Packing density in the bunker or a tube is important because the denser silage is packed, the slower the air moves in from the face of the bunker. Regardless of whether it’s alfalfa, grass or corn, packing density should be 45 lb. per cubic foot, he said. Packing at that density still provides 40% pore space which is acceptable. Air will move into the silage at about 30 in. from the face per day.
“Our recommendation is in warm weather to remove 12 in. per day from the face of a bunker or pile, and in cold or freezing weather we can remove slightly less,” Undersander said. “Pay attention to see if the face is heating up. If it is, consider if you’ve packed it sufficiently and make adjustments for next year, if necessary.”
The same principle applies to the silage stored in a tube. However, it’s not possible to pack quite as densely, so Undersander’s recommendation again is to move at least 12 in. per day from the face of the tube, but more is better.
If wrapped bales are in the tube, his recommendation is to remove at least two bales per day from the wrapped tube. It’s a greater length, but because the bales are wrapped individually, the air can move in alongside the bales more easily.

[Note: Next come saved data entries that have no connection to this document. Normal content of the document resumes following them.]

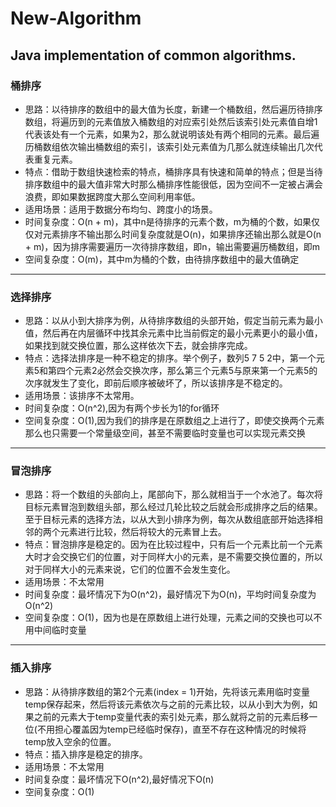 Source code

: # New-Algorithm
Java implementation of common algorithms.
---
### 桶排序
+ 思路：以待排序的数组中的最大值为长度，新建一个桶数组，然后遍历待排序数组，将遍历到的元素值放入桶数组的对应索引处然后该索引处元素值自增1代表该处有一个元素，如果为2，那么就说明该处有两个相同的元素。最后遍历桶数组依次输出桶数组的索引，该索引处元素值为几那么就连续输出几次代表重复元素。
+ 特点：借助于数组快速检索的特点，桶排序具有快速和简单的特点；但是当待排序数组中的最大值非常大时那么桶排序性能很低，因为空间不一定被占满会浪费，即如果数据跨度大那么空间利用率低。
+ 适用场景：适用于数据分布均匀、跨度小的场景。
+ 时间复杂度：O(n + m)，其中n是待排序的元素个数，m为桶的个数，如果仅仅对元素排序不输出那么时间复杂度就是O(n)，如果排序还输出那么就是O(n + m)，因为排序需要遍历一次待排序数组，即n，输出需要遍历桶数组，即m
+ 空间复杂度：O(m)，其中m为桶的个数，由待排序数组中的最大值确定
---
### 选择排序
+ 思路：以从小到大排序为例，从待排序数组的头部开始，假定当前元素为最小值，然后再在内层循环中找其余元素中比当前假定的最小元素更小的最小值，如果找到就交换位置，那么这样依次下去，就会排序完成。
+ 特点：选择法排序是一种不稳定的排序。举个例子，数列5 7 5 2中，第一个元素5和第四个元素2必然会交换次序，那么第三个元素5与原来第一个元素5的次序就发生了变化，即前后顺序被破坏了，所以该排序是不稳定的。
+ 适用场景：该排序不太常用。
+ 时间复杂度：O(n^2),因为有两个步长为1的for循环
+ 空间复杂度：O(1),因为我们的排序是在原数组之上进行了，即使交换两个元素那么也只需要一个常量级空间，甚至不需要临时变量也可以实现元素交换
---
### 冒泡排序
+ 思路：将一个数组的头部向上，尾部向下，那么就相当于一个水池了。每次将目标元素冒泡到数组头部，那么经过几轮比较之后就会形成排序之后的结果。至于目标元素的选择方法，以从大到小排序为例，每次从数组底部开始选择相邻的两个元素进行比较，然后将较大的元素冒上去。
+ 特点：冒泡排序是稳定的。因为在比较过程中，只有后一个元素比前一个元素大时才会交换它们的位置，对于同样大小的元素，是不需要交换位置的，所以对于同样大小的元素来说，它们的位置不会发生变化。
+ 适用场景：不太常用
+ 时间复杂度：最坏情况下为O(n^2)，最好情况下为O(n)，平均时间复杂度为O(n^2)
+ 空间复杂度：O(1)，因为也是在原数组上进行处理，元素之间的交换也可以不用中间临时变量
---
### 插入排序
+ 思路：从待排序数组的第2个元素(index = 1)开始，先将该元素用临时变量temp保存起来，然后将该元素依次与之前的元素比较，以从小到大为例，如果之前的元素大于temp变量代表的索引处元素，那么就将之前的元素后移一位(不用担心覆盖因为temp已经临时保存)，直至不存在这种情况的时候将temp放入空余的位置。
+ 特点：插入排序是稳定的排序。
+ 适用场景：不太常用
+ 时间复杂度：最坏情况下O(n^2),最好情况下O(n)
+ 空间复杂度：O(1)
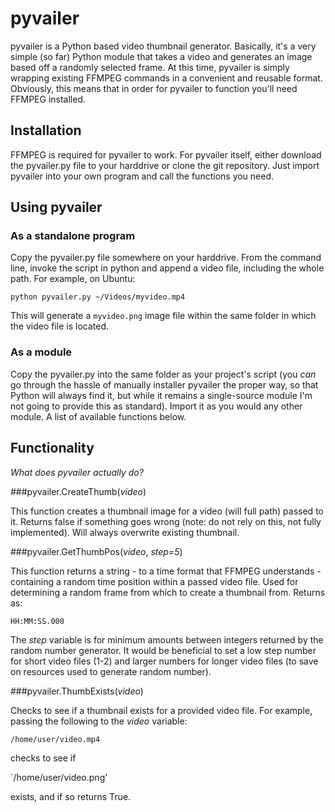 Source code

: # pyvailer
pyvailer is a Python based video thumbnail generator. Basically, it's a very simple (so far) Python module that takes a video and generates an image based off a randomly selected frame. At this time, pyvailer is simply wrapping existing FFMPEG commands in a convenient and reusable format. Obviously, this means that in order for pyvailer to function you'll need FFMPEG installed.

## Installation

FFMPEG is required for pyvailer to work. For pyvailer itself, either download the pyvailer.py file to your harddrive or clone the git repository. Just import pyvailer into your own program and call the functions you need.

## Using pyvailer

### As a standalone program

Copy the pyvailer.py file somewhere on your harddrive. From the command line, invoke the script in python and append a video file, including the whole path. For example, on Ubuntu:

`python pyvailer.py ~/Videos/myvideo.mp4`

This will generate a `myvideo.png` image file within the same folder in which the video file is located.

### As a module

Copy the pyvailer.py into the same folder as your project's script (you *can* go through the hassle of manually installer pyvailer the proper way, so that Python will always find it, but while it remains a single-source module I'm not going to provide this as standard). Import it as you would any other module. A list of available functions below.

## Functionality

*What does pyvailer actually do?*

###pyvailer.CreateThumb(*video*)

This function creates a thumbnail image for a video (will full path) passed to it. Returns false if something goes wrong (note: do not rely on this, not fully implemented). Will always overwrite existing thumbnail.

###pyvailer.GetThumbPos(*video*, *step=5*)

This function returns a string - to a time format that FFMPEG understands - containing a random time position within a passed video file. Used for determining a random frame from which to create a thumbnail from. Returns as:

`HH:MM:SS.000`

The *step* variable is for minimum amounts between integers returned by the random number generator. It would be beneficial to set a low step number for short video files (1-2) and larger numbers for longer video files (to save on resources used to generate random number).

###pyvailer.ThumbExists(*video*)

Checks to see if a thumbnail exists for a provided video file. For example, passing the following to the *video* variable:

`/home/user/video.mp4`

checks to see if

`/home/user/video.png'

exists, and if so returns True.
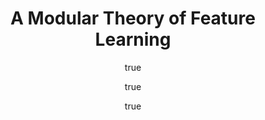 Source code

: ---
arxiv: 1611.03125
author:
- family: McNamara
  given: Daniel
  institute: Australian National University and Data61
- family: Ong
  given: Cheng Soon
  institute: Australian National University and Data61
- family: Williamson
  given: Robert C.
  institute: Australian National University and Data61;
layout: refuses
section: pre
title: A Modular Theory of Feature Learning
---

“It’s very important to consider the size of your bunkers or piles, so you can feed enough per day. Many people make bunkers too big, and they aren’t able to feed enough off the face,” Undersander said. “The result is exposure to air and then mold and heating, which causes lost energy and, ultimately, lost production.”
There are several decision points for farmers to consider regarding bunker size for their silage. First is when the bunker is made. Or if a bunker is grossly oversized, it may be split in half with a wall down the middle.
“The other time that we run into problems is if we planned on feeding out of two bunkers, but we end up feeding out of three,” he said. “So with three bunkers open, you can’t take enough off the face anymore. Make sure you plan on at least 1 ft. or more of silage off the face, whatever your scenario.”
Another consideration for farmers is to consider adding a buchneri silage additive when you ensile forage. It produces more acidic acid, which slows down the mold growth and helps avoid heating on feed out if that is a problem.